WHAT THE EXERCISE ASKS: Reproduce every record verbatim but drop the pictures.
BEGIN RECORDS PROVIDED
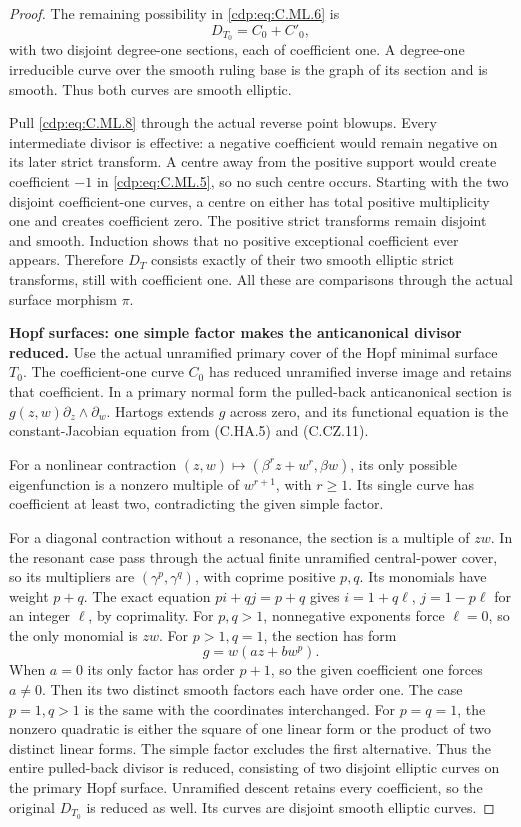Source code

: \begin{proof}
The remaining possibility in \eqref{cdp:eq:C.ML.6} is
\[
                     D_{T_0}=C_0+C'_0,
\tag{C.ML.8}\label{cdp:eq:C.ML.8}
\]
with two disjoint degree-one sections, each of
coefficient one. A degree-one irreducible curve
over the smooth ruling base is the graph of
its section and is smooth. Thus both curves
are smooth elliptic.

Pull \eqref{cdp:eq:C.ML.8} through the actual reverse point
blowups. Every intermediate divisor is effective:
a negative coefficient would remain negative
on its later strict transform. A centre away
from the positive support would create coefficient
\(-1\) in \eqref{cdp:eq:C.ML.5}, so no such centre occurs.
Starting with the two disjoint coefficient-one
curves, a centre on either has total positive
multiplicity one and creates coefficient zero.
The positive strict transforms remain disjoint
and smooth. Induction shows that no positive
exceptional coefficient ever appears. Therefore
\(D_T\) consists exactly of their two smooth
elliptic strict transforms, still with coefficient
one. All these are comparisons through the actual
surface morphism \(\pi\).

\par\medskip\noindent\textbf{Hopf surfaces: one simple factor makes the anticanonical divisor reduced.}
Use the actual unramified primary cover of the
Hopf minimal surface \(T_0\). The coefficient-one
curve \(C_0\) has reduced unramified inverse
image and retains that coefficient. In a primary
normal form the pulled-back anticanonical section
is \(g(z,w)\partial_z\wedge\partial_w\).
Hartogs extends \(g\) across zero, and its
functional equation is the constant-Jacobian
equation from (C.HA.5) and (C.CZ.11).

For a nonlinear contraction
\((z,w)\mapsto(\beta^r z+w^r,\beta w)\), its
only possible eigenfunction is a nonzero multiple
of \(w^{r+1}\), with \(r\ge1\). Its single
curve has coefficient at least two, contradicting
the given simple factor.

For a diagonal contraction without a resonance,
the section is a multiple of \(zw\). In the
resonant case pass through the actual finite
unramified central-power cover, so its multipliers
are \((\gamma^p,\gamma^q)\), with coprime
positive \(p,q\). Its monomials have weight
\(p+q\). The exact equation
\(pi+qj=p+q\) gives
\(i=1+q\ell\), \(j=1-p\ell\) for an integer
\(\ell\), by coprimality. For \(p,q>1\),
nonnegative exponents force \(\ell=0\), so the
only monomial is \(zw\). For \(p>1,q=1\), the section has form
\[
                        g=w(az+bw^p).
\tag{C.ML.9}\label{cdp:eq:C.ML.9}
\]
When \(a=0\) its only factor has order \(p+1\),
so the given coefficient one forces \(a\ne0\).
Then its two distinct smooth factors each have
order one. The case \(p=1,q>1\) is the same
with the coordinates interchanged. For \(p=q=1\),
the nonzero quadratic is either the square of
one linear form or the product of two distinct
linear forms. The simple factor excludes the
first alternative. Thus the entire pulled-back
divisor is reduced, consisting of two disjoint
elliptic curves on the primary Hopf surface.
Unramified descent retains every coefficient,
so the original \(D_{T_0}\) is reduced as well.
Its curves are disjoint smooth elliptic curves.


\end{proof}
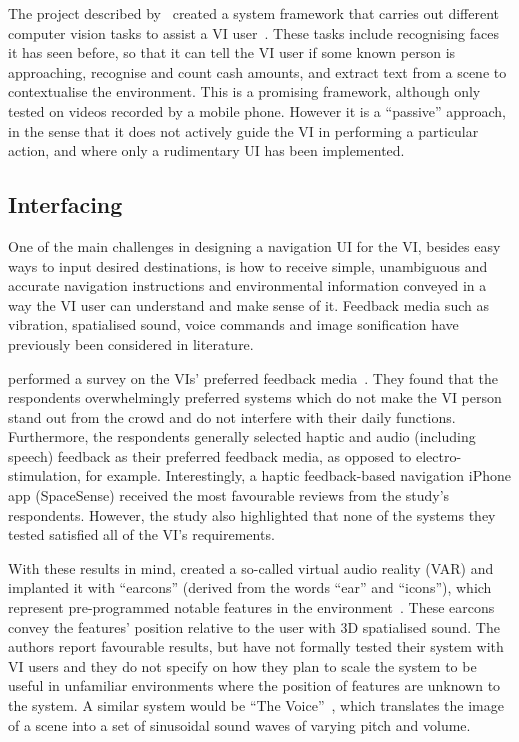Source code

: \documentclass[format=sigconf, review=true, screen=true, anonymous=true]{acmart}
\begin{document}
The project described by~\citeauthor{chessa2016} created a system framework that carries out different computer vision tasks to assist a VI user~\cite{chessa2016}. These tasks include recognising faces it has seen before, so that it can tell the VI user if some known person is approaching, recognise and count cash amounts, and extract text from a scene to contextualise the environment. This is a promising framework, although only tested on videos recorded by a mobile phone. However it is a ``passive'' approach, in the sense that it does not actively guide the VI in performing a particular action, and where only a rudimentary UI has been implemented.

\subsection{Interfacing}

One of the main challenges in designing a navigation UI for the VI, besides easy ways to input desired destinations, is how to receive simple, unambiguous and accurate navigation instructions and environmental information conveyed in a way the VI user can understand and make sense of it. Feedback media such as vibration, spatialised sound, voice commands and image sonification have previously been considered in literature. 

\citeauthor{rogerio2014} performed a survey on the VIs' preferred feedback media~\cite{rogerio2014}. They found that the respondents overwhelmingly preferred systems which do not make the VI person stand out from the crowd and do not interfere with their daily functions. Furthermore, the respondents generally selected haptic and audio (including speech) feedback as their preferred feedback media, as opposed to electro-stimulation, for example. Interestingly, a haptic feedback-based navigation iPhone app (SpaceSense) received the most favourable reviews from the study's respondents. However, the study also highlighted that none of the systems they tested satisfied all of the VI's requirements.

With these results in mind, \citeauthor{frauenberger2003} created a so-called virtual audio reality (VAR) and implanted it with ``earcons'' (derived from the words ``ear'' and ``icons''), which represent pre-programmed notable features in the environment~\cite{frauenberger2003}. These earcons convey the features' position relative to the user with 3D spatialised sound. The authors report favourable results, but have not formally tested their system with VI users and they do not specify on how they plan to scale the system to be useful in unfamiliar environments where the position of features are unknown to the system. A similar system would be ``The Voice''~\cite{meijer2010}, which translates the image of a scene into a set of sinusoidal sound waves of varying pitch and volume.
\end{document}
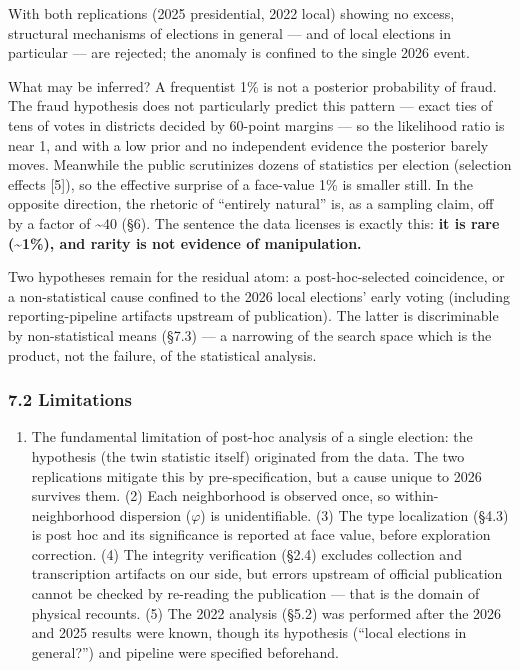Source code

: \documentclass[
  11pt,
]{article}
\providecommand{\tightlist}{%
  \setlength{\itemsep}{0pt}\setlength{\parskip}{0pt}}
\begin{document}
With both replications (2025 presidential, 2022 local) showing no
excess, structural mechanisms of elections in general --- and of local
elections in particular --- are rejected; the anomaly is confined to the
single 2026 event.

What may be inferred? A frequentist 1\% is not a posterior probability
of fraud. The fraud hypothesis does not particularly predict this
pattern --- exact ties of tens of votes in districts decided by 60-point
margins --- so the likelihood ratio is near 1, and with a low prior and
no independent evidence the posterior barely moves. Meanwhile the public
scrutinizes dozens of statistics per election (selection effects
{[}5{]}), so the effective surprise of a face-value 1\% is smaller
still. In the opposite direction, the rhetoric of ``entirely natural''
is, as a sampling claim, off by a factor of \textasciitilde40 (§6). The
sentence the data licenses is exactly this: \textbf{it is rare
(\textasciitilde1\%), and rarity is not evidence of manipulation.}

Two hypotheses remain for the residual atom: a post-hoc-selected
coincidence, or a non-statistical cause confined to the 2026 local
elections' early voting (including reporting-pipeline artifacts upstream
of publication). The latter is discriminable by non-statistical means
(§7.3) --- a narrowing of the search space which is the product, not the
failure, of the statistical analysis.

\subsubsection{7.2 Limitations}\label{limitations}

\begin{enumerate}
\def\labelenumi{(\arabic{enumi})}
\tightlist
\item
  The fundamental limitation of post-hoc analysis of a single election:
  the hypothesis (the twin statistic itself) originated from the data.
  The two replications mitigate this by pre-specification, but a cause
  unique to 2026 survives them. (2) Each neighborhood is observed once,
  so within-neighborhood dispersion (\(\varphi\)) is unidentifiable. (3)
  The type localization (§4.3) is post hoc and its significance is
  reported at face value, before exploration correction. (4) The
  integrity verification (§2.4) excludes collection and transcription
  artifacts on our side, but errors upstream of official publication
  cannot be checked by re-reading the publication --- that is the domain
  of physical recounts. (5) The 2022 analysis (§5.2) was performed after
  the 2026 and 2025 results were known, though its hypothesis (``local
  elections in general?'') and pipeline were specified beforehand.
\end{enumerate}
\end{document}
END RECORDS PROVIDED
RESPONSE TO THIS EXERCISE:
Source code

: \begin{proof}
The remaining possibility in \eqref{cdp:eq:C.ML.6} is
\[
                     D_{T_0}=C_0+C'_0,
\tag{C.ML.8}\label{cdp:eq:C.ML.8}
\]
with two disjoint degree-one sections, each of
coefficient one. A degree-one irreducible curve
over the smooth ruling base is the graph of
its section and is smooth. Thus both curves
are smooth elliptic.

Pull \eqref{cdp:eq:C.ML.8} through the actual reverse point
blowups. Every intermediate divisor is effective:
a negative coefficient would remain negative
on its later strict transform. A centre away
from the positive support would create coefficient
\(-1\) in \eqref{cdp:eq:C.ML.5}, so no such centre occurs.
Starting with the two disjoint coefficient-one
curves, a centre on either has total positive
multiplicity one and creates coefficient zero.
The positive strict transforms remain disjoint
and smooth. Induction shows that no positive
exceptional coefficient ever appears. Therefore
\(D_T\) consists exactly of their two smooth
elliptic strict transforms, still with coefficient
one. All these are comparisons through the actual
surface morphism \(\pi\).

\par\medskip\noindent\textbf{Hopf surfaces: one simple factor makes the anticanonical divisor reduced.}
Use the actual unramified primary cover of the
Hopf minimal surface \(T_0\). The coefficient-one
curve \(C_0\) has reduced unramified inverse
image and retains that coefficient. In a primary
normal form the pulled-back anticanonical section
is \(g(z,w)\partial_z\wedge\partial_w\).
Hartogs extends \(g\) across zero, and its
functional equation is the constant-Jacobian
equation from (C.HA.5) and (C.CZ.11).

For a nonlinear contraction
\((z,w)\mapsto(\beta^r z+w^r,\beta w)\), its
only possible eigenfunction is a nonzero multiple
of \(w^{r+1}\), with \(r\ge1\). Its single
curve has coefficient at least two, contradicting
the given simple factor.

For a diagonal contraction without a resonance,
the section is a multiple of \(zw\). In the
resonant case pass through the actual finite
unramified central-power cover, so its multipliers
are \((\gamma^p,\gamma^q)\), with coprime
positive \(p,q\). Its monomials have weight
\(p+q\). The exact equation
\(pi+qj=p+q\) gives
\(i=1+q\ell\), \(j=1-p\ell\) for an integer
\(\ell\), by coprimality. For \(p,q>1\),
nonnegative exponents force \(\ell=0\), so the
only monomial is \(zw\). For \(p>1,q=1\), the section has form
\[
                        g=w(az+bw^p).
\tag{C.ML.9}\label{cdp:eq:C.ML.9}
\]
When \(a=0\) its only factor has order \(p+1\),
so the given coefficient one forces \(a\ne0\).
Then its two distinct smooth factors each have
order one. The case \(p=1,q>1\) is the same
with the coordinates interchanged. For \(p=q=1\),
the nonzero quadratic is either the square of
one linear form or the product of two distinct
linear forms. The simple factor excludes the
first alternative. Thus the entire pulled-back
divisor is reduced, consisting of two disjoint
elliptic curves on the primary Hopf surface.
Unramified descent retains every coefficient,
so the original \(D_{T_0}\) is reduced as well.
Its curves are disjoint smooth elliptic curves.


\end{proof}
Source code

: \documentclass[format=sigconf, review=true, screen=true, anonymous=true]{acmart}
\begin{document}
The project described by~\citeauthor{chessa2016} created a system framework that carries out different computer vision tasks to assist a VI user~\cite{chessa2016}. These tasks include recognising faces it has seen before, so that it can tell the VI user if some known person is approaching, recognise and count cash amounts, and extract text from a scene to contextualise the environment. This is a promising framework, although only tested on videos recorded by a mobile phone. However it is a ``passive'' approach, in the sense that it does not actively guide the VI in performing a particular action, and where only a rudimentary UI has been implemented.

\subsection{Interfacing}

One of the main challenges in designing a navigation UI for the VI, besides easy ways to input desired destinations, is how to receive simple, unambiguous and accurate navigation instructions and environmental information conveyed in a way the VI user can understand and make sense of it. Feedback media such as vibration, spatialised sound, voice commands and image sonification have previously been considered in literature. 

\citeauthor{rogerio2014} performed a survey on the VIs' preferred feedback media~\cite{rogerio2014}. They found that the respondents overwhelmingly preferred systems which do not make the VI person stand out from the crowd and do not interfere with their daily functions. Furthermore, the respondents generally selected haptic and audio (including speech) feedback as their preferred feedback media, as opposed to electro-stimulation, for example. Interestingly, a haptic feedback-based navigation iPhone app (SpaceSense) received the most favourable reviews from the study's respondents. However, the study also highlighted that none of the systems they tested satisfied all of the VI's requirements.

With these results in mind, \citeauthor{frauenberger2003} created a so-called virtual audio reality (VAR) and implanted it with ``earcons'' (derived from the words ``ear'' and ``icons''), which represent pre-programmed notable features in the environment~\cite{frauenberger2003}. These earcons convey the features' position relative to the user with 3D spatialised sound. The authors report favourable results, but have not formally tested their system with VI users and they do not specify on how they plan to scale the system to be useful in unfamiliar environments where the position of features are unknown to the system. A similar system would be ``The Voice''~\cite{meijer2010}, which translates the image of a scene into a set of sinusoidal sound waves of varying pitch and volume.
\end{document}
Source code

: \documentclass[
  11pt,
]{article}
\providecommand{\tightlist}{%
  \setlength{\itemsep}{0pt}\setlength{\parskip}{0pt}}
\begin{document}
With both replications (2025 presidential, 2022 local) showing no
excess, structural mechanisms of elections in general --- and of local
elections in particular --- are rejected; the anomaly is confined to the
single 2026 event.

What may be inferred? A frequentist 1\% is not a posterior probability
of fraud. The fraud hypothesis does not particularly predict this
pattern --- exact ties of tens of votes in districts decided by 60-point
margins --- so the likelihood ratio is near 1, and with a low prior and
no independent evidence the posterior barely moves. Meanwhile the public
scrutinizes dozens of statistics per election (selection effects
{[}5{]}), so the effective surprise of a face-value 1\% is smaller
still. In the opposite direction, the rhetoric of ``entirely natural''
is, as a sampling claim, off by a factor of \textasciitilde40 (§6). The
sentence the data licenses is exactly this: \textbf{it is rare
(\textasciitilde1\%), and rarity is not evidence of manipulation.}

Two hypotheses remain for the residual atom: a post-hoc-selected
coincidence, or a non-statistical cause confined to the 2026 local
elections' early voting (including reporting-pipeline artifacts upstream
of publication). The latter is discriminable by non-statistical means
(§7.3) --- a narrowing of the search space which is the product, not the
failure, of the statistical analysis.

\subsubsection{7.2 Limitations}\label{limitations}

\begin{enumerate}
\def\labelenumi{(\arabic{enumi})}
\tightlist
\item
  The fundamental limitation of post-hoc analysis of a single election:
  the hypothesis (the twin statistic itself) originated from the data.
  The two replications mitigate this by pre-specification, but a cause
  unique to 2026 survives them. (2) Each neighborhood is observed once,
  so within-neighborhood dispersion (\(\varphi\)) is unidentifiable. (3)
  The type localization (§4.3) is post hoc and its significance is
  reported at face value, before exploration correction. (4) The
  integrity verification (§2.4) excludes collection and transcription
  artifacts on our side, but errors upstream of official publication
  cannot be checked by re-reading the publication --- that is the domain
  of physical recounts. (5) The 2022 analysis (§5.2) was performed after
  the 2026 and 2025 results were known, though its hypothesis (``local
  elections in general?'') and pipeline were specified beforehand.
\end{enumerate}
\end{document}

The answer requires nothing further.